The chemical crackdown prompted campus protests and calls for the resignation of Chancellor Linda Katehi after videos shot by witnesses went viral. Images of an officer casually spraying orange pepper-spray in the faces of nonviolent protesters became a rallying point for the Occupy Wall Street movement.

In a statement Wednesday, Katehi said school administrators would study the report's recommendations and develop a detailed response and action plan "that will ensure that students' safety and free speech rights are paramount."

Campus police Lt. John Pike and other officers involved in the operation have said they needed to use pepper-spray to break through a hostile crowd. But the investigation determined police were able to step over the seated protesters and walk through a throng of onlookers.

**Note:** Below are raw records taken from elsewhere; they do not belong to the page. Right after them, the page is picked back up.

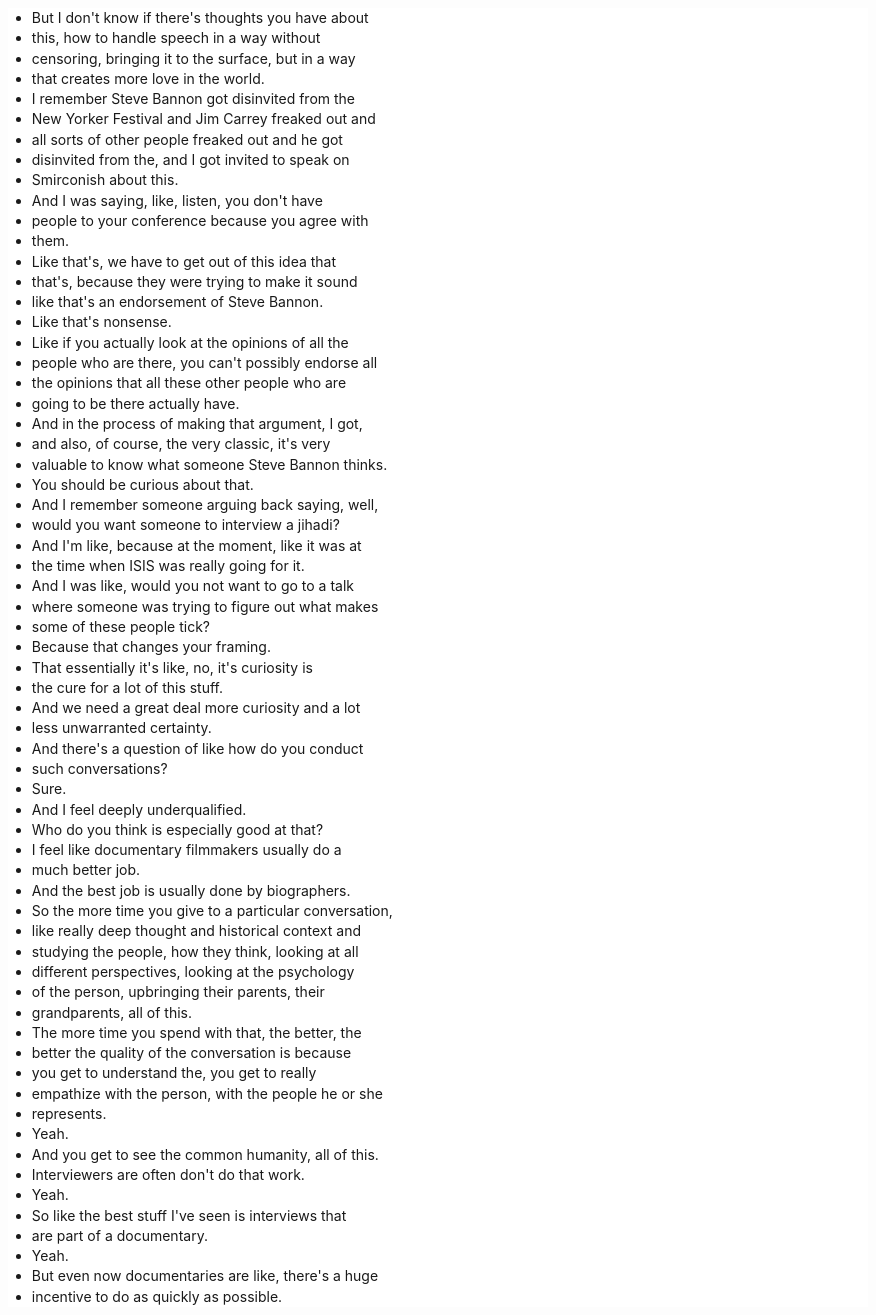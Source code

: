 *  But I don't know if there's thoughts you have about
*  this, how to handle speech in a way without
*  censoring, bringing it to the surface, but in a way
*  that creates more love in the world.
*  I remember Steve Bannon got disinvited from the
*  New Yorker Festival and Jim Carrey freaked out and
*  all sorts of other people freaked out and he got
*  disinvited from the, and I got invited to speak on
*  Smirconish about this.
*  And I was saying, like, listen, you don't have
*  people to your conference because you agree with
*  them.
*  Like that's, we have to get out of this idea that
*  that's, because they were trying to make it sound
*  like that's an endorsement of Steve Bannon.
*  Like that's nonsense.
*  Like if you actually look at the opinions of all the
*  people who are there, you can't possibly endorse all
*  the opinions that all these other people who are
*  going to be there actually have.
*  And in the process of making that argument, I got,
*  and also, of course, the very classic, it's very
*  valuable to know what someone Steve Bannon thinks.
*  You should be curious about that.
*  And I remember someone arguing back saying, well,
*  would you want someone to interview a jihadi?
*  And I'm like, because at the moment, like it was at
*  the time when ISIS was really going for it.
*  And I was like, would you not want to go to a talk
*  where someone was trying to figure out what makes
*  some of these people tick?
*  Because that changes your framing.
*  That essentially it's like, no, it's curiosity is
*  the cure for a lot of this stuff.
*  And we need a great deal more curiosity and a lot
*  less unwarranted certainty.
*  And there's a question of like how do you conduct
*  such conversations?
*  Sure.
*  And I feel deeply underqualified.
*  Who do you think is especially good at that?
*  I feel like documentary filmmakers usually do a
*  much better job.
*  And the best job is usually done by biographers.
*  So the more time you give to a particular conversation,
*  like really deep thought and historical context and
*  studying the people, how they think, looking at all
*  different perspectives, looking at the psychology
*  of the person, upbringing their parents, their
*  grandparents, all of this.
*  The more time you spend with that, the better, the
*  better the quality of the conversation is because
*  you get to understand the, you get to really
*  empathize with the person, with the people he or she
*  represents.
*  Yeah.
*  And you get to see the common humanity, all of this.
*  Interviewers are often don't do that work.
*  Yeah.
*  So like the best stuff I've seen is interviews that
*  are part of a documentary.
*  Yeah.
*  But even now documentaries are like, there's a huge
*  incentive to do as quickly as possible.
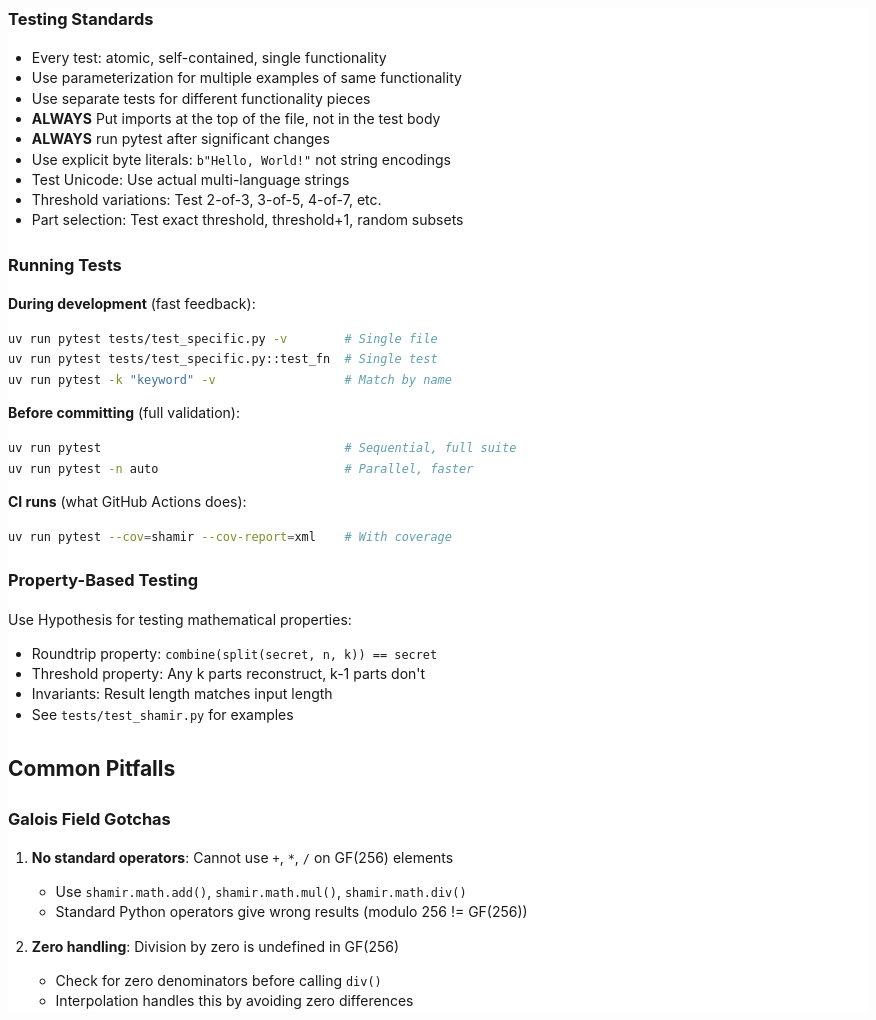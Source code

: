 ### Testing Standards

- Every test: atomic, self-contained, single functionality
- Use parameterization for multiple examples of same functionality
- Use separate tests for different functionality pieces
- **ALWAYS** Put imports at the top of the file, not in the test body
- **ALWAYS** run pytest after significant changes
- Use explicit byte literals: `b"Hello, World!"` not string encodings
- Test Unicode: Use actual multi-language strings
- Threshold variations: Test 2-of-3, 3-of-5, 4-of-7, etc.
- Part selection: Test exact threshold, threshold+1, random subsets

### Running Tests

**During development** (fast feedback):

```bash
uv run pytest tests/test_specific.py -v        # Single file
uv run pytest tests/test_specific.py::test_fn  # Single test
uv run pytest -k "keyword" -v                  # Match by name
```

**Before committing** (full validation):

```bash
uv run pytest                                  # Sequential, full suite
uv run pytest -n auto                          # Parallel, faster
```

**CI runs** (what GitHub Actions does):

```bash
uv run pytest --cov=shamir --cov-report=xml    # With coverage
```

### Property-Based Testing

Use Hypothesis for testing mathematical properties:

- Roundtrip property: `combine(split(secret, n, k)) == secret`
- Threshold property: Any k parts reconstruct, k-1 parts don't
- Invariants: Result length matches input length
- See `tests/test_shamir.py` for examples

## Common Pitfalls

### Galois Field Gotchas

1. **No standard operators**: Cannot use `+`, `*`, `/` on GF(256) elements
   - Use `shamir.math.add()`, `shamir.math.mul()`, `shamir.math.div()`
   - Standard Python operators give wrong results (modulo 256 != GF(256))

2. **Zero handling**: Division by zero is undefined in GF(256)
   - Check for zero denominators before calling `div()`
   - Interpolation handles this by avoiding zero differences
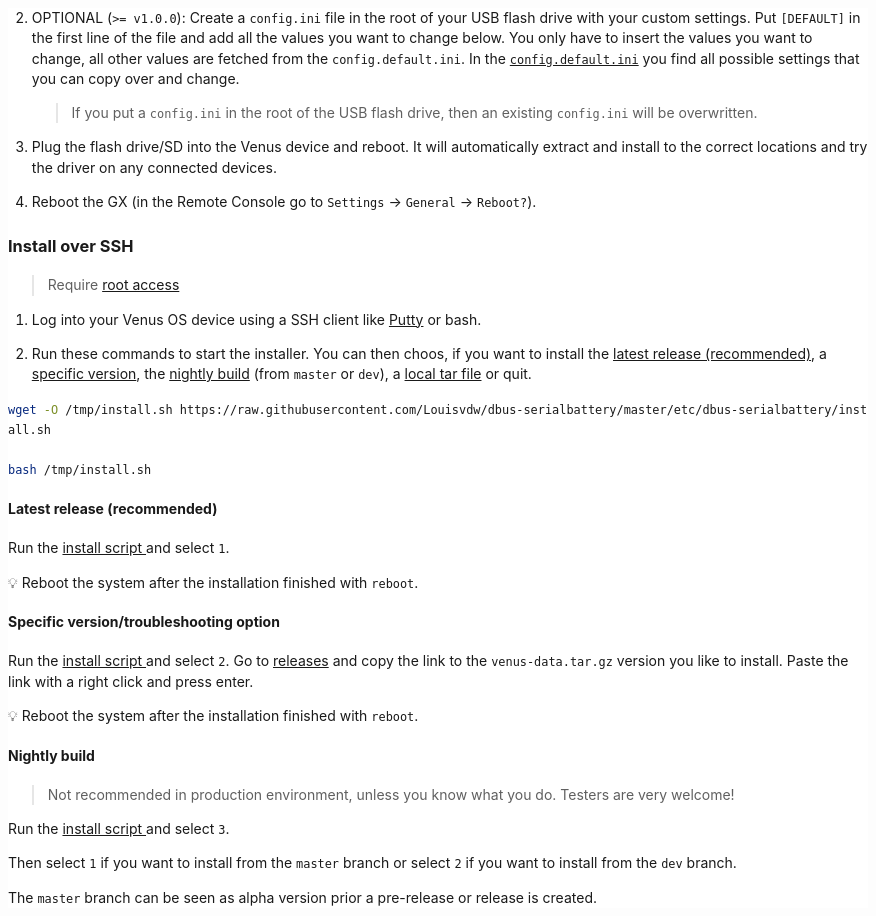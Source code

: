 2. OPTIONAL (`>= v1.0.0`): Create a `config.ini` file in the root of your USB flash drive with your custom settings. Put `[DEFAULT]` in the first line of the file and add all the values you want to change below. You only have to insert the values you want to change, all other values are fetched from the `config.default.ini`. In the [`config.default.ini`](https://github.com/Louisvdw/dbus-serialbattery/blob/master/etc/dbus-serialbattery/config.default.ini) you find all possible settings that you can copy over and change.

   > If you put a `config.ini` in the root of the USB flash drive, then an existing `config.ini` will be overwritten.

3. Plug the flash drive/SD into the Venus device and reboot. It will automatically extract and install to the correct locations and try the driver on any connected devices.

4. Reboot the GX (in the Remote Console go to `Settings` &rarr; `General` &rarr; `Reboot?`).


### Install over SSH

> Require [root access](https://www.victronenergy.com/live/ccgx:root_access#root_access)

1. Log into your Venus OS device using a SSH client like [Putty](https://www.chiark.greenend.org.uk/~sgtatham/putty/latest.html) or bash.

2. Run these commands to start the installer. You can then choos, if you want to install the [latest release (recommended)](#latest-release-recommended), a [specific version](#specific-versiontroubleshooting-option), the [nightly build](#nightly-build) (from `master` or `dev`), a [local tar file](#local-tar-file) or quit.

  ```bash
  wget -O /tmp/install.sh https://raw.githubusercontent.com/Louisvdw/dbus-serialbattery/master/etc/dbus-serialbattery/install.sh

  bash /tmp/install.sh
  ```

#### Latest release (recommended)

Run the [install script ](../general/install#install-over-ssh) and select `1`.

💡 Reboot the system after the installation finished with `reboot`.

#### Specific version/troubleshooting option

Run the [install script ](../general/install#install-over-ssh) and select `2`. Go to [releases](https://github.com/Louisvdw/dbus-serialbattery/releases) and copy the link to the `venus-data.tar.gz` version you like to install. Paste the link with a right click and press enter.

💡 Reboot the system after the installation finished with `reboot`.

#### Nightly build

> Not recommended in production environment, unless you know what you do. Testers are very welcome!

Run the [install script ](../general/install#install-over-ssh) and select `3`.

Then select `1` if you want to install from the `master` branch or select `2` if you want to install from the `dev` branch.

The `master` branch can be seen as alpha version prior a pre-release or release is created.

"There was really no reason, we conclude, to have used the pepper spray," Cruz Reynoso, a retired California Supreme Court justice who chaired the task force, said at a campus forum where the panel presented its findings and recommendations.

The report also said Pike used a pepper-spray canister that was larger than the one campus police officers are authorized and trained to use.

John Bakhit, an attorney for the campus police officers union, said the pepper-spraying was justified after protesters disobeyed orders to disperse and said they wouldn't allow the officers to leave until several detained demonstrators were released.

"I believe all the officers exercised quite a bit of restraint under the circumstances where you're surrounded by a crowd chanting vulgarities and told, 'We're not going to let you go unless you let go of the prisoners,'" Bakhit said.

All the officers involved are under orders not to discuss the incident because an internal department investigation is ongoing, Bhakit said.

The attorney said the task force was wrong to conclude that Pike's use of pepper-spray was unreasonable because investigators were not able to interview him.